Adverse reactions were reported in ≤ 1% of subjects during clinical studies with Axumin. The most common adverse reactions were injection site pain, injection site erythema and dysgeusia.
To report suspected adverse reactions to Axumin, call 1-855-AXUMIN1 (1-855-298-6461) or contact FDA at 1-800-FDA-1088 or www.fda.gov/medwatch.

Full Axumin prescribing information is available at www.axumin.com.
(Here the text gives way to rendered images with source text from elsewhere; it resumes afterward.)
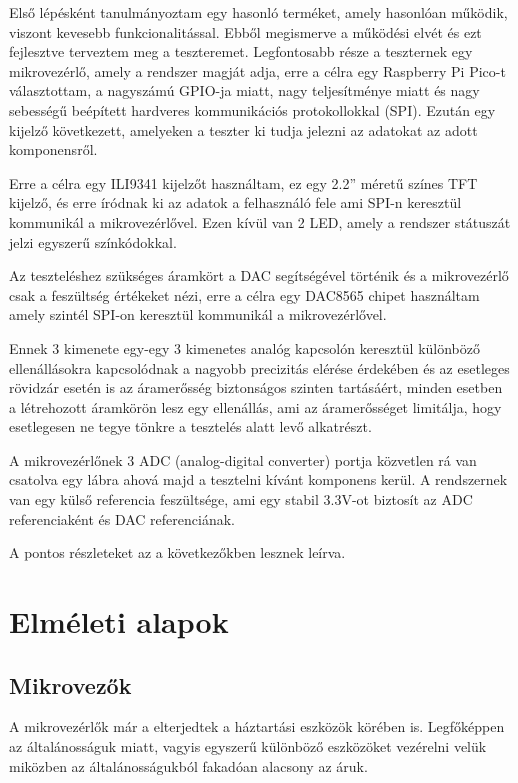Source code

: Első lépésként tanulmányoztam egy hasonló terméket, amely hasonlóan működik, 
viszont kevesebb funkcionalitással. Ebből megismerve a működési elvét és ezt 
fejlesztve terveztem meg a teszteremet. Legfontosabb része a teszternek egy 
mikrovezérlő, amely a rendszer magját adja, erre a célra egy Raspberry Pi Pico-t 
választottam, a nagyszámú GPIO-ja miatt, nagy teljesítménye miatt és nagy 
sebességű beépített hardveres kommunikációs protokollokkal (SPI). Ezután egy 
kijelző következett, amelyeken a teszter ki tudja jelezni az adatokat az adott 
komponensről. 

Erre a célra egy ILI9341 kijelzőt használtam, ez egy 2.2” méretű 
színes TFT kijelző, és erre íródnak ki az adatok a felhasználó fele ami SPI-n 
keresztül kommunikál a mikrovezérlővel. Ezen kívül  van 2 LED, amely a rendszer 
státuszát jelzi egyszerű színkódokkal. 

Az teszteléshez  szükséges áramkört a DAC segítségével történik és a mikrovezérlő 
csak a feszültség értékeket nézi, erre a célra egy DAC8565 chipet használtam amely 
szintél SPI-on 
keresztül kommunikál a mikrovezérlővel. 

Ennek 3 kimenete egy-egy 3 kimenetes 
analóg kapcsolón keresztül különböző ellenállásokra kapcsolódnak a nagyobb 
precizitás elérése érdekében és az esetleges rövidzár esetén is az áramerősség 
biztonságos szinten tartásáért, minden esetben a létrehozott áramkörön lesz egy 
ellenállás, ami az áramerősséget limitálja, hogy esetlegesen ne tegye tönkre a 
tesztelés alatt levő alkatrészt. 

A mikrovezérlőnek 3 ADC (analog-digital 
converter) portja közvetlen rá van csatolva egy lábra ahová majd a tesztelni kívánt 
komponens kerül. A rendszernek van egy külső referencia feszültsége, ami egy 
stabil 3.3V-ot biztosít az ADC referenciaként és DAC referenciának.

A pontos részleteket az a következőkben lesznek leírva.

\section{Elméleti alapok}

\subsection{Mikrovezők}

A mikrovezérlők már a elterjedtek a háztartási eszközök körében is. Legfőképpen az
általánosságuk miatt, vagyis egyszerű különböző eszközöket vezérelni velük miközben 
az általánosságukból fakadóan alacsony az áruk.

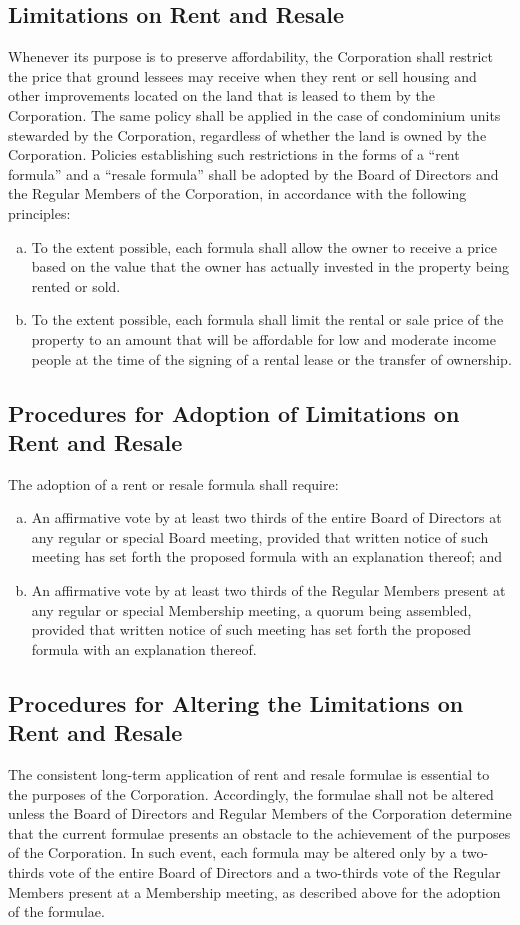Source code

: \subsection{Limitations on Rent and Resale}
Whenever its purpose is to preserve affordability, the Corporation
shall restrict the price that ground lessees may receive when they
rent or sell housing and other improvements located on the land that
is leased to them by the Corporation. The same policy shall be applied
in the case of condominium units stewarded by the Corporation,
regardless of whether the land is owned by the Corporation. Policies
establishing such restrictions in the forms of a ``rent formula'' and
a ``resale formula'' shall be adopted by the Board of Directors and
the Regular Members of the Corporation, in accordance with the
following principles:
\begin{enumerate}[a.]
\item To the extent possible, each formula shall allow the owner to
  receive a price based on the value that the owner has actually
  invested in the property being rented or sold.
\item To the extent possible, each formula shall limit the rental or
  sale price of the property to an amount that will be affordable for
  low and moderate income people at the time of the signing of a
  rental lease or the transfer of ownership.
\end{enumerate}

\subsection{Procedures for Adoption of Limitations on Rent and Resale}
The adoption of a rent or resale formula shall require:
\begin{enumerate}[a.]
\item An affirmative vote by at least two thirds of the entire Board
  of Directors at any regular or special Board meeting, provided that
  written notice of such meeting has set forth the proposed formula
  with an explanation thereof; and
\item An affirmative vote by at least two thirds of the Regular
  Members present at any regular or special Membership meeting, a
  quorum being assembled, provided that written notice of such meeting
  has set forth the proposed formula with an explanation thereof.
\end{enumerate}

\subsection{Procedures for Altering the Limitations on Rent and Resale}
The consistent long-term application of rent and resale formulae is
essential to the purposes of the Corporation. Accordingly, the
formulae shall not be altered unless the Board of Directors and
Regular Members of the Corporation determine that the current formulae
presents an obstacle to the achievement of the purposes of the
Corporation. In such event, each formula may be altered only by a
two-thirds vote of the entire Board of Directors and a two-thirds vote
of the Regular Members present at a Membership meeting, as described
above for the adoption of the formulae.

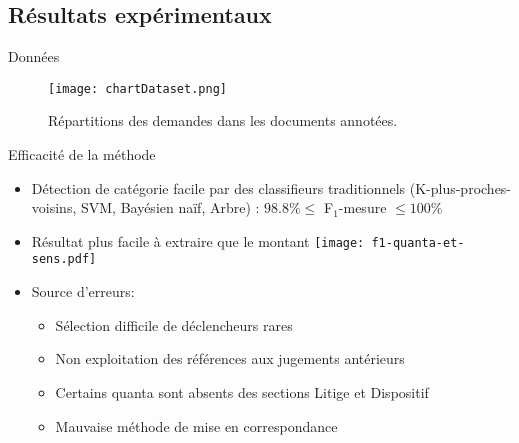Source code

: \subsection{Résultats expérimentaux}
\begin{frame}[t]{\mysubsectiontitle}
	Données
	\begin{figure}[!htb]
		\texttt{[image: chartDataset.png]}
		\caption{\scriptsize Répartitions des demandes dans les documents annotées.}\label{fig:quanta:hist-repartition-docs}
	\end{figure}	
\end{frame}


\begin{frame}[t]{\mysubsectiontitle}
	Efficacité de la méthode
	\begin{itemize} \scriptsize
		\item Détection de catégorie facile par des classifieurs traditionnels (K-plus-proches-voisins, SVM, Bayésien naïf, Arbre) : $98.8\% \leq$ F$_1$-mesure $\leq 100\%$
		\item Résultat plus facile à extraire que le montant
			\texttt{[image: f1-quanta-et-sens.pdf]}			
		\item Source d'erreurs:
		\begin{itemize} \scriptsize
			\item Sélection	difficile de déclencheurs rares
			\item Non exploitation des références aux jugements antérieurs
			\item Certains quanta sont absents des sections Litige et Dispositif
			\item Mauvaise méthode de mise en correspondance
		\end{itemize}
	\end{itemize}
\end{frame}
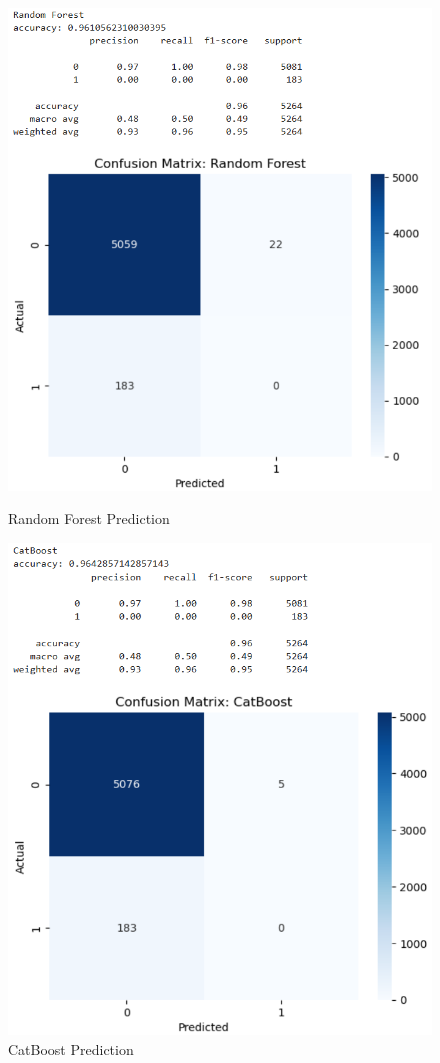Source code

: \documentclass{article}
\begin{document}
\begin{figure}[h!]
	\begin{minipage}{0.48\textwidth}
		\centering
		\includegraphics[width=0.6\linewidth]{../Image/P39.jpg}
		\caption{Random Forest Prediction}
		\label{fig:P39}
	\end{minipage}\hfill
	\begin{minipage}{0.48\textwidth}
		\centering
		\includegraphics[width=0.6\linewidth]{../Image/P40.jpg}
		\caption{CatBoost Prediction}
		\label{fig:P40}
	\end{minipage}
\end{figure}
\newpage
\end{document}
About Axumin (fluciclovine F 18)

Axumin (fluciclovine F 18) injection is a novel product indicated for use in positron emission tomography (PET) imaging to identify suspected sites of prostate cancer recurrence in men. Recurrence of prostate cancer is suspected by an increase in prostate specific antigen (PSA) levels following prior treatment. PET imaging with Axumin may identify the location and extent of such recurrence. Axumin was developed to enable visualization of the increased amino acid transport that occurs in many cancers, including prostate cancer. It consists of a synthetic amino acid that is preferentially taken up by prostate cancer cells compared with surrounding normal tissues, and is labeled with the radioisotope F 18 for PET imaging. Fluciclovine F 18 was invented at Emory University in Atlanta, Ga., with much of the fundamental clinical development work carried out by physicians at Emory University’s Department of Radiology and Imaging Sciences. Axumin was approved by the U.S. Food and Drug Administration in May 2016, following Priority Review, and is the first product commercialized by Blue Earth Diagnostics, which licensed the product from GE Healthcare. The molecule is being investigated by Blue Earth Diagnostics for other potential cancer indications, such as glioma.